BRICS falling off the wall. Here are a few headlines on Brazil’s economy,
Brazil’s recession deepened in the third quarter, with analysts saying it is the country’s worst economic crisis since the Great Depression, as political gridlock and a giant corruption scandal have halted investment and forced consumers to pare their spending to the bone.
Gross domestic product shrank 4.5% in the third quarter from a year earlier, the biggest contraction since Brazil started measuring GDP using the current system in 1996, Brazil’s statistics agency said Tuesday. The figures were dismal across the board and have already led economists to cut their forecasts for 2016.
Brazil Government Announces Spending Freeze. Fiscal picture deteriorating amid deep recession, political gridlock, but cutting nearly 90% of government spending requires congressional approval or constitutional change,
The government said it was freezing all that is remaining in the 2015 budget, except earmarked, mandatory costs such as public-servant salaries, retirement benefits, jobless insurance and the administration’s hallmark income-distribution program known as Bolsa Família.
The frozen funds amount to 11.2 billion Brazilian reais ($2.9 billion) for the executive branch and 1.7 billion reais for the judiciary and legislative branches, said Dyogo Oliveira, an executive secretary at the Planning Ministry.
The announcement came hours after the central bank said Brazil’s budget gap in October reached 9.5% of gross domestic product, up from 9.34% of GDP in September, a level economists consider too high.
Finance Minister Joaquim Levy, when he took on the job in January, promised to end the year with a primary surplus—or the budget balance before interest payments—equal to 1.1% of GDP.
But a deep recession ensued, surprising economists within and outside the government. A weekly survey by the central bank shows economists forecasting a 3.2% contraction this year, substantially worse than their early-January forecast of 0.5% growth.
The downturn has drastically reduced tax revenue. As a result, even after cutting 79.5 billion reais, or 1.4% of GDP, in its spending throughout the year, the government still can’t meet its target.
Bloomberg’s David Biller is even gloomier, Withering Demand Leaves Brazil GDP in ‘Obituary’ Condition
“There is no room for any growth in the coming quarters,” Perfeito said by phone from Sao Paulo. “The situation is really, really bad.”

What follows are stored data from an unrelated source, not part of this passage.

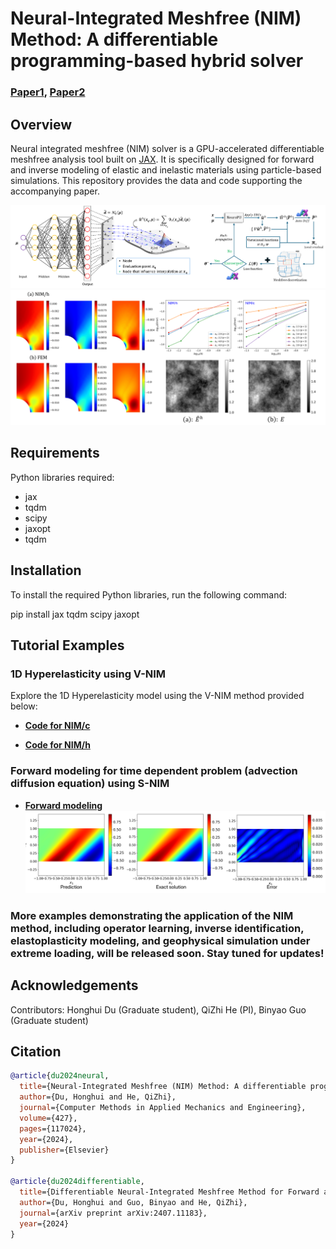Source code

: # Neural-Integrated Meshfree (NIM) Method: A differentiable programming-based hybrid solver

### [Paper1](https://www.sciencedirect.com/science/article/pii/S0045782524002809), [Paper2](https://arxiv.org/abs/2407.11183)

## Overview
Neural integrated meshfree (NIM) solver is a GPU-accelerated differentiable meshfree analysis tool built on [JAX](https://github.com/jax-ml/jax). It is specifically designed for forward and inverse modeling of elastic and inelastic materials using particle-based simulations. This repository provides the data and code supporting the accompanying paper.

![NIM](docs/architecture.png)
![example](docs/result_example.png)

## Requirements
Python libraries required:
- jax
- tqdm
- scipy
- jaxopt
- tqdm

## Installation
To install the required Python libraries, run the following command:

pip install jax tqdm scipy jaxopt

## Tutorial Examples

### 1D Hyperelasticity using V-NIM
Explore the 1D Hyperelasticity model using the V-NIM method provided below:
- **[Code for NIM/c](1D_hyperelasticity/NIM-C_1D_hyperelasticity_Tutorial.ipynb)**

- **[Code for NIM/h](1D_hyperelasticity/NIM-H_1D_hyperelasticity_Tutorial.ipynb)**

### Forward modeling for time dependent problem (advection diffusion equation) using S-NIM

- **[Forward modeling](Advection_diffusion_equation_forward/JAX_SNIM_ADE_forward.py)**
![forwad](docs/forward.png)


###  More examples demonstrating the application of the NIM method, including operator learning, inverse identification, elastoplasticity modeling, and geophysical simulation under extreme loading, will be released soon. Stay tuned for updates!


## Acknowledgements
Contributors: Honghui Du (Graduate student), QiZhi He (PI), Binyao Guo (Graduate student)<br>

## Citation

```bibtex
@article{du2024neural,
  title={Neural-Integrated Meshfree (NIM) Method: A differentiable programming-based hybrid solver for computational mechanics},
  author={Du, Honghui and He, QiZhi},
  journal={Computer Methods in Applied Mechanics and Engineering},
  volume={427},
  pages={117024},
  year={2024},
  publisher={Elsevier}
}

@article{du2024differentiable,
  title={Differentiable Neural-Integrated Meshfree Method for Forward and Inverse Modeling of Finite Strain Hyperelasticity},
  author={Du, Honghui and Guo, Binyao and He, QiZhi},
  journal={arXiv preprint arXiv:2407.11183},
  year={2024}
}

```

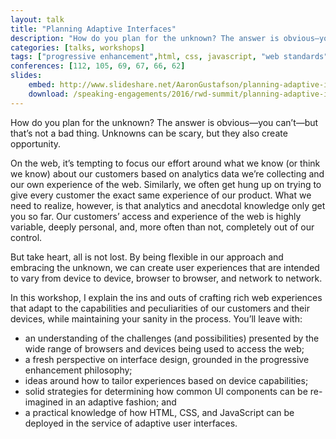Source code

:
 ```yaml
---
layout: talk
title: "Planning Adaptive Interfaces"
description: "How do you plan for the unknown? The answer is obvious—you can’t—but that’s not a bad thing. Unknowns can be scary, but they also create opportunity."
categories: [talks, workshops]
tags: ["progressive enhancement",html, css, javascript, "web standards"]
conferences: [112, 105, 69, 67, 66, 62]
slides:
	embed: http://www.slideshare.net/AaronGustafson/planning-adaptive-interfaces-rwd-summit-2016
	download: /speaking-engagements/2016/rwd-summit/planning-adaptive-interfaces.pdf
---
```


How do you plan for the unknown? The answer is obvious—you can’t—but that’s not a bad thing. Unknowns can be scary, but they also create opportunity.

On the web, it’s tempting to focus our effort around what we know (or think we know) about our customers based on analytics data we’re collecting and our own experience of the web. Similarly, we often get hung up on trying to give every customer the exact same experience of our product. What we need to realize, however, is that analytics and anecdotal knowledge only get you so far. Our customers’ access and experience of the web is highly variable, deeply personal, and, more often than not, completely out of our control.

But take heart, all is not lost. By being flexible in our approach and embracing the unknown, we can create user experiences that are intended to vary from device to device, browser to browser, and network to network.

In this workshop, I explain the ins and outs of crafting rich web experiences that adapt to the capabilities and peculiarities of our customers and their devices, while maintaining your sanity in the process. You’ll leave with:

* an understanding of the challenges (and possibilities) presented by the wide range of browsers and devices being used to access the web;
* a fresh perspective on interface design, grounded in the progressive enhancement philosophy;
* ideas around how to tailor experiences based on device capabilities;
* solid strategies for determining how common UI components can be re-imagined in an adaptive fashion; and
* a practical knowledge of how HTML, CSS, and JavaScript can be deployed in the service of adaptive user interfaces.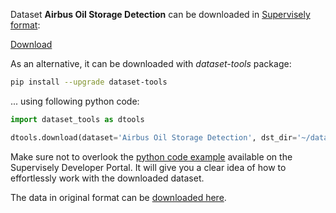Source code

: Dataset **Airbus Oil Storage Detection** can be downloaded in [Supervisely format](https://developer.supervisely.com/api-references/supervisely-annotation-json-format):

 [Download](https://assets.supervisely.com/supervisely-supervisely-assets-public/teams_storage/E/W/qM/1oVse3CM9zUbvAPQSEOLiQgC9dMtFKROoi0PXa0ay9ZbuEvW948hzm46jJQRuazNmsZv0AUb9jnmY9orYeLvMWYKEtmLi1mwpUogNLCYEcr3BXFsTd3bp2YJ3hH6.tar)

As an alternative, it can be downloaded with *dataset-tools* package:
``` bash
pip install --upgrade dataset-tools
```

... using following python code:
``` python
import dataset_tools as dtools

dtools.download(dataset='Airbus Oil Storage Detection', dst_dir='~/dataset-ninja/')
```
Make sure not to overlook the [python code example](https://developer.supervisely.com/getting-started/python-sdk-tutorials/iterate-over-a-local-project) available on the Supervisely Developer Portal. It will give you a clear idea of how to effortlessly work with the downloaded dataset.

The data in original format can be [downloaded here](https://www.kaggle.com/datasets/airbusgeo/airbus-oil-storage-detection-dataset/download?datasetVersionNumber=1).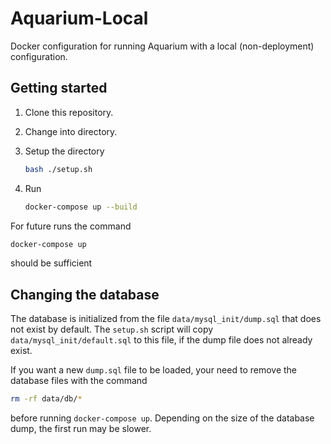# Aquarium-Local

Docker configuration for running Aquarium with a local (non-deployment) configuration.

## Getting started

1. Clone this repository.
2. Change into directory.
3. Setup the directory

   ```bash
   bash ./setup.sh
   ```

4. Run

   ```bash
   docker-compose up --build
   ```

For future runs the command

```bash
docker-compose up
```

should be sufficient

## Changing the database

The database is initialized from the file `data/mysql_init/dump.sql` that does not exist by default.
The `setup.sh` script will copy `data/mysql_init/default.sql` to this file, if the dump file does not already exist.

If you want a new `dump.sql` file to be loaded, your need to remove the database files with the command

   ```bash
   rm -rf data/db/*
   ```

before running `docker-compose up`.
Depending on the size of the database dump, the first run may be slower.
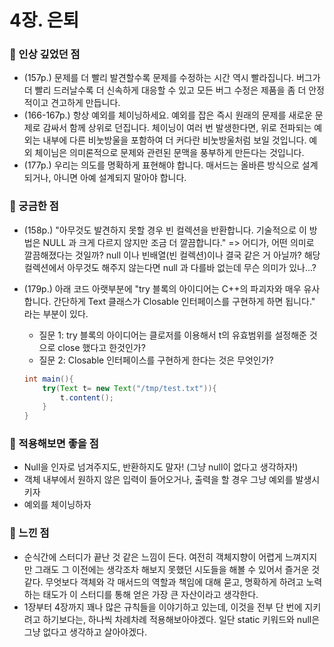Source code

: # 4장. 은퇴

### 📌 인상 깊었던 점

- (157p.) 문제를 더 빨리 발견할수록 문제를 수정하는 시간 역시 빨라집니다. 버그가 더 빨리 드러날수록 더 신속하게 대응할 수 있고 모든 버그 수정은 제품을 좀 더 안정적이고 견고하게 만듭니다.
- (166-167p.) 항상 예외를 체이닝하세요. 예외를 잡은 즉시 원래의 문제를 새로운 문제로 감싸서 함께 상위로 던집니다. 체이닝이 여러 번 발생한다면, 위로 전파되는 예외는 내부에 다른 비눗방울을 포함하여 더 커다란 비눗방울처럼 보일 것입니다. 예외 체이님은 의미론적으로 문제와 관련된 문맥을 풍부하게 만든다는 것입니다.
- (177p.) 우리는 의도를 명확하게 표현해야 합니다. 매서드는 올바른 방식으로 설계되거나, 아니면 아예 설계되지 말아야 합니다.

### 🤔 궁금한 점

- (158p.) "아무것도 발견하지 못할 경우 빈 컬렉션을 반환합니다. 기술적으로 이 방법은 NULL 과 크게 다르지 않지만 조금 더 깔끔합니다." => 어디가, 어떤 의미로 깔끔해졌다는 것일까? null 이나 빈배열(빈 컬렉션)이나 결국 같은 거 아닐까? 해당 컬렉션에서 아무것도 해주지 않는다면 null 과 다를바 없는데 무슨 의미가 있나...?

- (179p.) 아래 코드 아랫부분에 "try 블록의 아이디어는 C++의 파괴자와 매우 유사합니다. 간단하게 Text 클래스가 Closable 인터페이스를 구현하게 하면 됩니다." 라는 부분이 있다.

  - 질문 1: try 블록의 아이디어는 클로저를 이용해서 t의 유효범위를 설정해준 것으로 close 했다고 한것인가?
  - 질문 2: Closable 인터페이스를 구현하게 한다는 것은 무엇인가?

  ```java
  int main(){
      try(Text t= new Text("/tmp/test.txt")){
          t.content();
      }
  }
  ```

### 🔗 적용해보면 좋을 점

- Null을 인자로 넘겨주지도, 반환하지도 말자! (그냥 null이 없다고 생각하자!)
- 객체 내부에서 원하지 않은 입력이 들어오거나, 출력을 할 경우 그냥 예외를 발생시키자
- 예외를 체이닝하자

### 💚 느낀 점

- 순식간에 스터디가 끝난 것 같은 느낌이 든다. 여전히 객체지향이 어렵게 느껴지지만 그래도 그 이전에는 생각조차 해보지 못했던 시도들을 해볼 수 있어서 즐거운 것 같다. 무엇보다 객체와 각 매서드의 역할과 책임에 대해 묻고, 명확하게 하려고 노력하는 태도가 이 스터디를 통해 얻은 가장 큰 자산이라고 생각한다.
- 1장부터 4장까지 꽤나 많은 규칙들을 이야기하고 있는데, 이것을 전부 단 번에 지키려고 하기보다는, 하나씩 차례차례 적용해보아야겠다. 일단 static 키워드와 null은 그냥 없다고 생각하고 살아야겠다.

The Economist has an equally gloomy backgrounder, Brazilian waxing and waning
Red tape, poor infrastructure and a strong currency have rendered much of industry uncompetitive. So consumers have been the main source of demand. A low unemployment rate pushed up wages. In the past ten years wages in the private sector have grown faster than GDP (public-sector workers have done even better). That allowed consumers to borrow more, which encouraged still more spending. Now the virtuous circle is turning vicious. Real wages have been falling since March, compared with a year earlier, mainly because Brazilian workers’ productivity never justified the earlier rises. People are returning to seek work just as there are fewer jobs to go around: unemployment, which has long been falling and dipped below 5% for most of 2014, increased to 7.9% in October. Economists expect it to reach 10% next year.
A combination of lower commodity prices, fiscal contraction and the fading of a consumer credit boom hit what was once one of the world’s fastest-growing economies.
Brazil has also been hit by the big “Car Wash” investigation into corruption at Petrobras, the state-owned oil company, which has paralysed congress and the corporate sector.
I disagree with the latter, in that Brazil has not been hit by the big “Car Wash” investigation into corruption at Petrobras; Brazil is suffering the consequences of long-term corruption in all its institutions. It’s not the investigation, it’s the corruption itself.